### Task prompt
Among the entries below, only the lines starting at the one with "4. Memory Bankの更新" and ending at the one with "まず、変更されたコードを確認します：", both included, are to be printed exactly.

━━━ Provided data

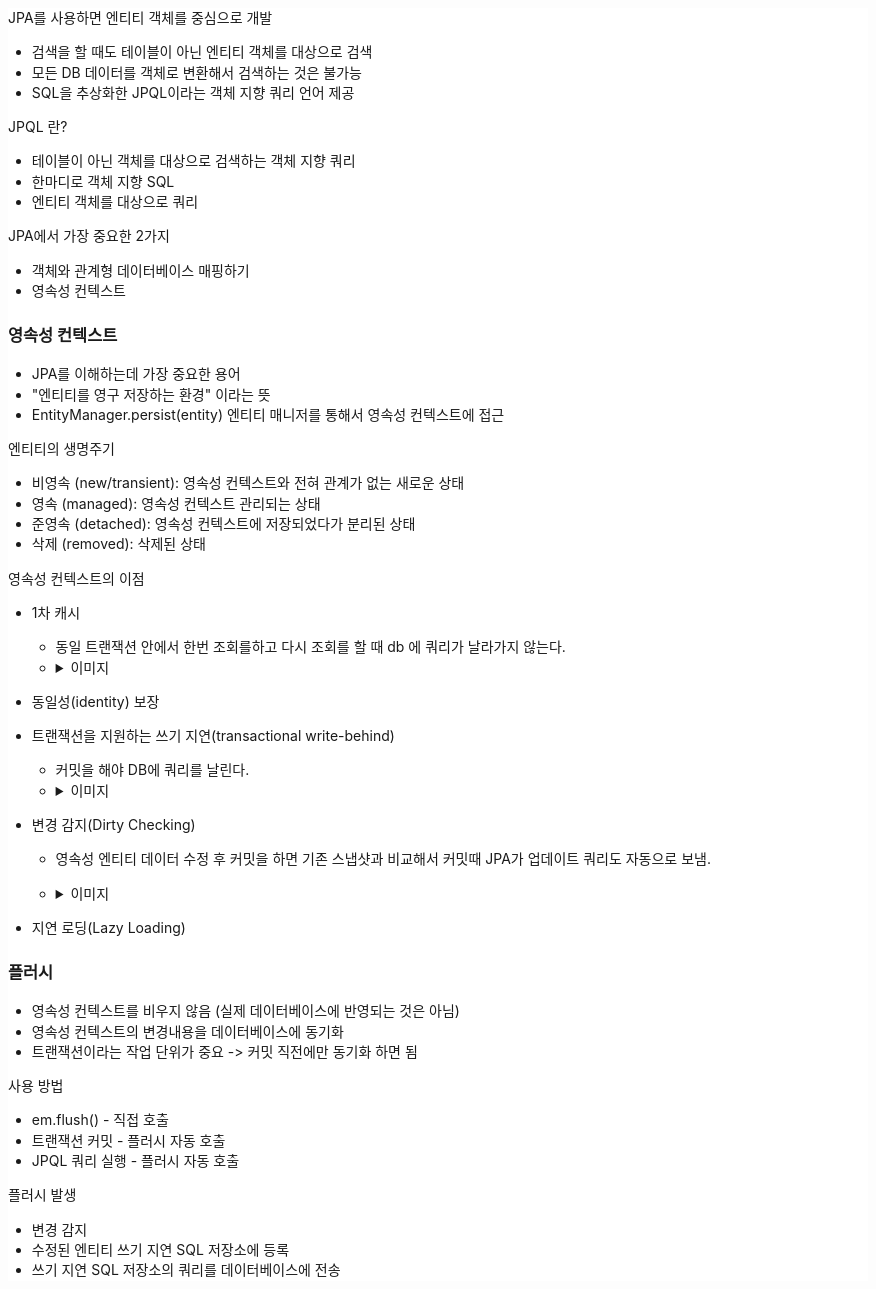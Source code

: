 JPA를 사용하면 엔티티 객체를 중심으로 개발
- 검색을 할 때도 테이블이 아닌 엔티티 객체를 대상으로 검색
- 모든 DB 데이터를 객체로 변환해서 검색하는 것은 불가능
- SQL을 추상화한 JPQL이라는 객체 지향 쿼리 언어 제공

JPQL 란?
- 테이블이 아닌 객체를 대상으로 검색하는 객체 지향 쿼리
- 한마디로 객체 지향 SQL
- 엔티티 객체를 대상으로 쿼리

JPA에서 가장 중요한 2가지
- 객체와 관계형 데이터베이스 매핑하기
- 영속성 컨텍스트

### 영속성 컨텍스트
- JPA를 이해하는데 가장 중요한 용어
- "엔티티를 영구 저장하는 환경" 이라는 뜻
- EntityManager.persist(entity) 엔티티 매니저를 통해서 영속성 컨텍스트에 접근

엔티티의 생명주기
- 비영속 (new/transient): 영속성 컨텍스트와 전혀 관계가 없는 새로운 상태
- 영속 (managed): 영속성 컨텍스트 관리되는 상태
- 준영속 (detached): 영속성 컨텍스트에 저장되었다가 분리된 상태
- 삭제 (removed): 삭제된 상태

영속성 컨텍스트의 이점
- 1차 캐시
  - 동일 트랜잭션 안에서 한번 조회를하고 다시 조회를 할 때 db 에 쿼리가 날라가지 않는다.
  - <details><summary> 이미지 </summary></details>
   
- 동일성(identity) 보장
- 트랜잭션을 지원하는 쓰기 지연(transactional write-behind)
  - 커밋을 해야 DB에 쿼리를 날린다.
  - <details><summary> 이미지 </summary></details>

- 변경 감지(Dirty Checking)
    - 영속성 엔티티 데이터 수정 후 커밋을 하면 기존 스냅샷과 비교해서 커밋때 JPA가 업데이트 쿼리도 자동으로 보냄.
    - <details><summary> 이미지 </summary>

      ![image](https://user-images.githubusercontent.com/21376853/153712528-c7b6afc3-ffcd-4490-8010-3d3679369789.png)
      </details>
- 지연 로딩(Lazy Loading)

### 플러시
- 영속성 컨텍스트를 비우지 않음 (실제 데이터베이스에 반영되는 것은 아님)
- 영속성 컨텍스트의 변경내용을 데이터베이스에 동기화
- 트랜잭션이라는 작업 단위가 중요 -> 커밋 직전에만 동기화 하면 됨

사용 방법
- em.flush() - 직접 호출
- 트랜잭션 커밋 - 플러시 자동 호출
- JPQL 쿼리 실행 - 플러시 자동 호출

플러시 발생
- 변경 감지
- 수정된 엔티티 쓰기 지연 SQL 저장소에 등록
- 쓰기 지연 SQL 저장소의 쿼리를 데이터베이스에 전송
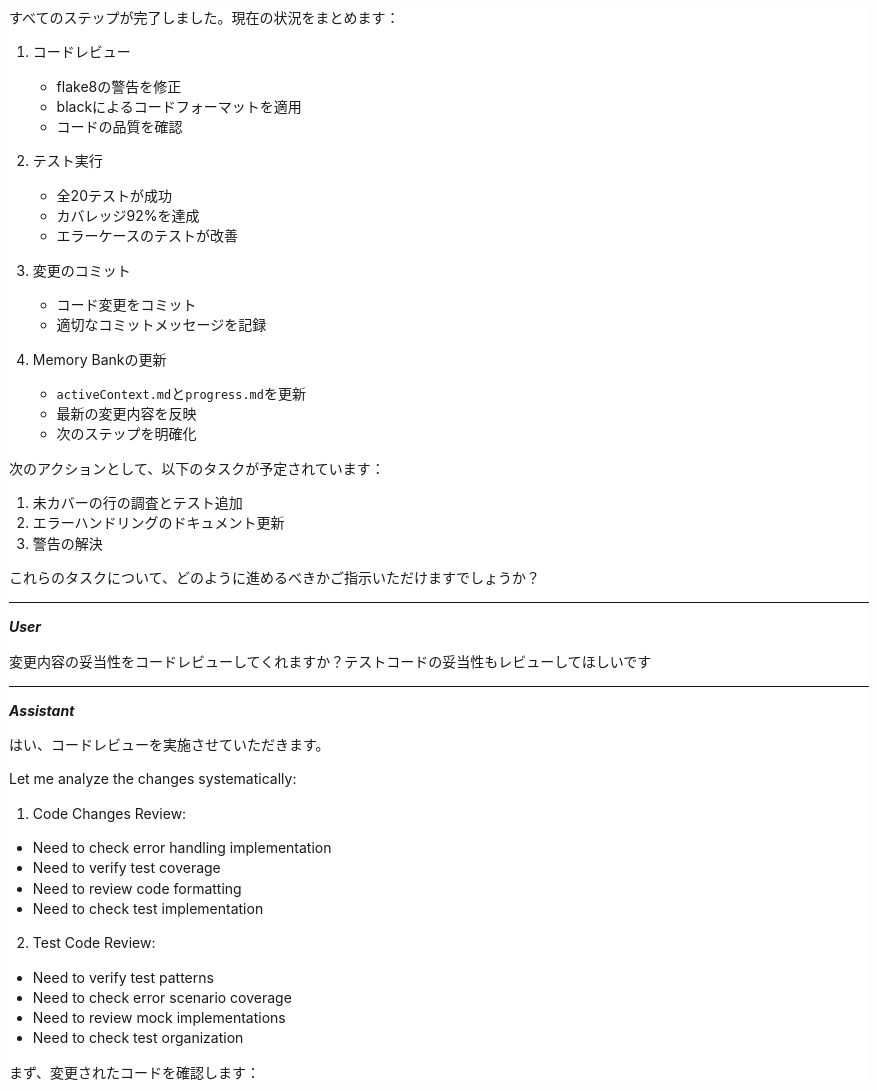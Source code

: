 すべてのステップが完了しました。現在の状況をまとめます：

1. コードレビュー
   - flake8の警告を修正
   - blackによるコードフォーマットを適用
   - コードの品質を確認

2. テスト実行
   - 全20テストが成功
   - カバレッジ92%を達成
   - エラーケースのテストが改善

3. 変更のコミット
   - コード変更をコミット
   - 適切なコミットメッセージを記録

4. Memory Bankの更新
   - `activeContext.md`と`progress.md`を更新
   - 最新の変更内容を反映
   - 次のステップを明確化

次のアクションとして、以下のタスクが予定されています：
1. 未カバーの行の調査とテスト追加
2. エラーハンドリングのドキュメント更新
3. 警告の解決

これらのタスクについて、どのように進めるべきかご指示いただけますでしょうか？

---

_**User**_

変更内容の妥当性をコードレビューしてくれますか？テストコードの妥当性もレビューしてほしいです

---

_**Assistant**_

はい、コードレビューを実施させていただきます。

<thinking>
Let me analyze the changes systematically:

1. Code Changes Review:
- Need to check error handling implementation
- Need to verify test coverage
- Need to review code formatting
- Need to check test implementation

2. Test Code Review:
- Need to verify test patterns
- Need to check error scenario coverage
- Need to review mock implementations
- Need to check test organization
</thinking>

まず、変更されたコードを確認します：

━━━━━━
━━━ Provided data

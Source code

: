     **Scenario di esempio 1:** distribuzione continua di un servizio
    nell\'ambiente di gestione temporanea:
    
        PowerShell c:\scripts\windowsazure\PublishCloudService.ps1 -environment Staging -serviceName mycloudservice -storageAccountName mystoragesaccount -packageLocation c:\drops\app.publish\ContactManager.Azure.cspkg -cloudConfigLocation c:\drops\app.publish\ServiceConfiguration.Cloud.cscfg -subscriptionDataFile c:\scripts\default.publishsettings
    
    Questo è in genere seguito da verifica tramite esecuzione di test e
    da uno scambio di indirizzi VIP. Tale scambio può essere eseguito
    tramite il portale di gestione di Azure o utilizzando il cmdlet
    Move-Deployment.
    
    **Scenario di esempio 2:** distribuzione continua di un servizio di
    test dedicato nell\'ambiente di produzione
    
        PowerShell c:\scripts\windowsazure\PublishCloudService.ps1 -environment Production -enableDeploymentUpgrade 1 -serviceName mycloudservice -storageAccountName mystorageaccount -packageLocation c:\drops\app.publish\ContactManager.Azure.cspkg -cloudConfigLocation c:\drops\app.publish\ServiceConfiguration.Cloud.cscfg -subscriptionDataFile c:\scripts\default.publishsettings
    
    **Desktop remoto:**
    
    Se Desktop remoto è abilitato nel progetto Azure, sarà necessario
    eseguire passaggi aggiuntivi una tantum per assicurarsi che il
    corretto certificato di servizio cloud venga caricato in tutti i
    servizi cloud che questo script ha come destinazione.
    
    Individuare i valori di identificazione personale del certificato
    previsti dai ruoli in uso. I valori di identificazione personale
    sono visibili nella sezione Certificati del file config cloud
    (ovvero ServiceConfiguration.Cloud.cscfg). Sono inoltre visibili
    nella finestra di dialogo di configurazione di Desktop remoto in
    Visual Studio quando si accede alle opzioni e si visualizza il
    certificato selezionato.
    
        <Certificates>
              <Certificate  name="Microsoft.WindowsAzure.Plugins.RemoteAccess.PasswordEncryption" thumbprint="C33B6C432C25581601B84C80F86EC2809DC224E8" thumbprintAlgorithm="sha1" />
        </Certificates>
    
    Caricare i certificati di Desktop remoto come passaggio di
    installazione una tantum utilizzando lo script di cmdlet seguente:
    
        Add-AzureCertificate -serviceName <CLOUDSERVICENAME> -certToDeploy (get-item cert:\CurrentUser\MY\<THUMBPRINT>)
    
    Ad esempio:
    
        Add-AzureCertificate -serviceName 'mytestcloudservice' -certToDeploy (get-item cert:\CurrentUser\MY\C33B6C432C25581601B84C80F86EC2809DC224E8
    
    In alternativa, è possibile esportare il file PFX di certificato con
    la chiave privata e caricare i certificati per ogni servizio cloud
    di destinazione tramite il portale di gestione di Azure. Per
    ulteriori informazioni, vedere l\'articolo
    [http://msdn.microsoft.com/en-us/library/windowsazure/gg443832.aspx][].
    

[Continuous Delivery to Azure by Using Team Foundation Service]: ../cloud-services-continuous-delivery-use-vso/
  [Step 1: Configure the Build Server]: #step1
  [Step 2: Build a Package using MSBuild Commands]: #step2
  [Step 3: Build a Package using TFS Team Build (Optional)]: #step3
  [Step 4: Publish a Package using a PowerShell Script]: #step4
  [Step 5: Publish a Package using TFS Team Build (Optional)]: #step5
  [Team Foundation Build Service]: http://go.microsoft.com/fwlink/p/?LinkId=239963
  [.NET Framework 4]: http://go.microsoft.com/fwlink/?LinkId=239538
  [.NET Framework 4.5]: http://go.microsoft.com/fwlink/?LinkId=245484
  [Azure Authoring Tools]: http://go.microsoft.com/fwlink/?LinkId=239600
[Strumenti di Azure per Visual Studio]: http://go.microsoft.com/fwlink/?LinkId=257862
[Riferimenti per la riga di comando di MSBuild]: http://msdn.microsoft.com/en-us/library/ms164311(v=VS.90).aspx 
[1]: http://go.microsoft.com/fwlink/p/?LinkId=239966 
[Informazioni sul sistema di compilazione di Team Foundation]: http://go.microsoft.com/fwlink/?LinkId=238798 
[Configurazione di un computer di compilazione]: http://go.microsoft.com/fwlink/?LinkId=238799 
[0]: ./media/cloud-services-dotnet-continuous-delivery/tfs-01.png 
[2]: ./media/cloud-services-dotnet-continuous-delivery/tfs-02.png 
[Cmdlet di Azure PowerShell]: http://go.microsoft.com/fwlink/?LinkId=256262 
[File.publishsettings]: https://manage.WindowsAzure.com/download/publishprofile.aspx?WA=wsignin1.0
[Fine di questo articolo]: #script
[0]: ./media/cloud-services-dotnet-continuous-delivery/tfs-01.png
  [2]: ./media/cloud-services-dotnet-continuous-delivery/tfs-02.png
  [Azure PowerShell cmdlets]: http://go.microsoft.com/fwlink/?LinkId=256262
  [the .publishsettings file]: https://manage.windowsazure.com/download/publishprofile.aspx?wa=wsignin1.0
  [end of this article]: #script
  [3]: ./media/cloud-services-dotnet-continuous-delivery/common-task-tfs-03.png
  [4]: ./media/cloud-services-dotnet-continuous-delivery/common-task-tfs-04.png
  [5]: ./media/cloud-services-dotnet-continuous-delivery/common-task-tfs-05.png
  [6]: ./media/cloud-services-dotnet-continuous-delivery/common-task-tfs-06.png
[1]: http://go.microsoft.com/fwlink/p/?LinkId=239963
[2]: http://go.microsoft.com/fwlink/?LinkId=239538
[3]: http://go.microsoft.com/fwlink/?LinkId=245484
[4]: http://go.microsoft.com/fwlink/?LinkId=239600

━━━━━━

### Answer box
4. Memory Bankの更新
   - `activeContext.md`と`progress.md`を更新
   - 最新の変更内容を反映
   - 次のステップを明確化

次のアクションとして、以下のタスクが予定されています：
1. 未カバーの行の調査とテスト追加
2. エラーハンドリングのドキュメント更新
3. 警告の解決

これらのタスクについて、どのように進めるべきかご指示いただけますでしょうか？

---

_**User**_

変更内容の妥当性をコードレビューしてくれますか？テストコードの妥当性もレビューしてほしいです

---

_**Assistant**_

はい、コードレビューを実施させていただきます。

<thinking>
Let me analyze the changes systematically:

1. Code Changes Review:
- Need to check error handling implementation
- Need to verify test coverage
- Need to review code formatting
- Need to check test implementation

2. Test Code Review:
- Need to verify test patterns
- Need to check error scenario coverage
- Need to review mock implementations
- Need to check test organization
</thinking>

まず、変更されたコードを確認します：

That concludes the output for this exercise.